**ABOUT THIS TASK:** Line by line, copy out the data that follows.

Records from a data collection:
- Opening Delimiter -

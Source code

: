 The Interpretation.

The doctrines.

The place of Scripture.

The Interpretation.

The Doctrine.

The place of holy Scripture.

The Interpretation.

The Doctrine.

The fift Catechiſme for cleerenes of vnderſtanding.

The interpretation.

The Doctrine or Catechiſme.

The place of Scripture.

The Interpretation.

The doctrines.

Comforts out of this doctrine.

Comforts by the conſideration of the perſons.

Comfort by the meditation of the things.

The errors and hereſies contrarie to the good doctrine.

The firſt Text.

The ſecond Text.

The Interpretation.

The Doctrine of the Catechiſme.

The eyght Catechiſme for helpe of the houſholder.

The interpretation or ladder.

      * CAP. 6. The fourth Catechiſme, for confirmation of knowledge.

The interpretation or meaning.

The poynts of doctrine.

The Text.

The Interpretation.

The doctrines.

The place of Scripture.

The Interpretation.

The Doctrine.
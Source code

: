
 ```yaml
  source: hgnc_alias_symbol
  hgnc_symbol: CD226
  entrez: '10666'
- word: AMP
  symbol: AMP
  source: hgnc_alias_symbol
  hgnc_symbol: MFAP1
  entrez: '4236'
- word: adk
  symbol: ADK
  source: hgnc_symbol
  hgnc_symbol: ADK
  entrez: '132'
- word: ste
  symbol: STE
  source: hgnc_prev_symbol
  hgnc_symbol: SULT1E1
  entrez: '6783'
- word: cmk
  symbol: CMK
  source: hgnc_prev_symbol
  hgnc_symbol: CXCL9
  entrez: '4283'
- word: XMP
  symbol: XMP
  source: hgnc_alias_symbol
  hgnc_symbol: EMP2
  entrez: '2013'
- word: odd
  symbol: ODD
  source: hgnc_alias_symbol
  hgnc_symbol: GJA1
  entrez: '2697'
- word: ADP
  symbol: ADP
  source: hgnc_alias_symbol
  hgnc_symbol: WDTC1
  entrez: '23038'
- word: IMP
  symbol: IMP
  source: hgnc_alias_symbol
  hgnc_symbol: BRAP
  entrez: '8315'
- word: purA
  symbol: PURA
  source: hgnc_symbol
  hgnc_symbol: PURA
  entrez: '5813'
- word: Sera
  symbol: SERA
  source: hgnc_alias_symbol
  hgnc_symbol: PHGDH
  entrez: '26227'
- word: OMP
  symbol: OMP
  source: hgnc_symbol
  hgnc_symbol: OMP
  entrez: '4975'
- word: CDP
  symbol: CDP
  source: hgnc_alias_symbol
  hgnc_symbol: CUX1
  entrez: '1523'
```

- Closing Delimiter -

**TASK OUTPUT:**
Source code

: The Interpretation.

The doctrines.

The place of Scripture.

The Interpretation.

The Doctrine.

The place of holy Scripture.

The Interpretation.

The Doctrine.

The fift Catechiſme for cleerenes of vnderſtanding.

The interpretation.

The Doctrine or Catechiſme.

The place of Scripture.

The Interpretation.

The doctrines.

Comforts out of this doctrine.

Comforts by the conſideration of the perſons.

Comfort by the meditation of the things.

The errors and hereſies contrarie to the good doctrine.

The firſt Text.

The ſecond Text.

The Interpretation.

The Doctrine of the Catechiſme.

The eyght Catechiſme for helpe of the houſholder.

The interpretation or ladder.

      * CAP. 6. The fourth Catechiſme, for confirmation of knowledge.

The interpretation or meaning.

The poynts of doctrine.

The Text.

The Interpretation.

The doctrines.

The place of Scripture.

The Interpretation.

The Doctrine.
Source code

:
 ```yaml
  source: hgnc_alias_symbol
  hgnc_symbol: CD226
  entrez: '10666'
- word: AMP
  symbol: AMP
  source: hgnc_alias_symbol
  hgnc_symbol: MFAP1
  entrez: '4236'
- word: adk
  symbol: ADK
  source: hgnc_symbol
  hgnc_symbol: ADK
  entrez: '132'
- word: ste
  symbol: STE
  source: hgnc_prev_symbol
  hgnc_symbol: SULT1E1
  entrez: '6783'
- word: cmk
  symbol: CMK
  source: hgnc_prev_symbol
  hgnc_symbol: CXCL9
  entrez: '4283'
- word: XMP
  symbol: XMP
  source: hgnc_alias_symbol
  hgnc_symbol: EMP2
  entrez: '2013'
- word: odd
  symbol: ODD
  source: hgnc_alias_symbol
  hgnc_symbol: GJA1
  entrez: '2697'
- word: ADP
  symbol: ADP
  source: hgnc_alias_symbol
  hgnc_symbol: WDTC1
  entrez: '23038'
- word: IMP
  symbol: IMP
  source: hgnc_alias_symbol
  hgnc_symbol: BRAP
  entrez: '8315'
- word: purA
  symbol: PURA
  source: hgnc_symbol
  hgnc_symbol: PURA
  entrez: '5813'
- word: Sera
  symbol: SERA
  source: hgnc_alias_symbol
  hgnc_symbol: PHGDH
  entrez: '26227'
- word: OMP
  symbol: OMP
  source: hgnc_symbol
  hgnc_symbol: OMP
  entrez: '4975'
- word: CDP
  symbol: CDP
  source: hgnc_alias_symbol
  hgnc_symbol: CUX1
  entrez: '1523'
```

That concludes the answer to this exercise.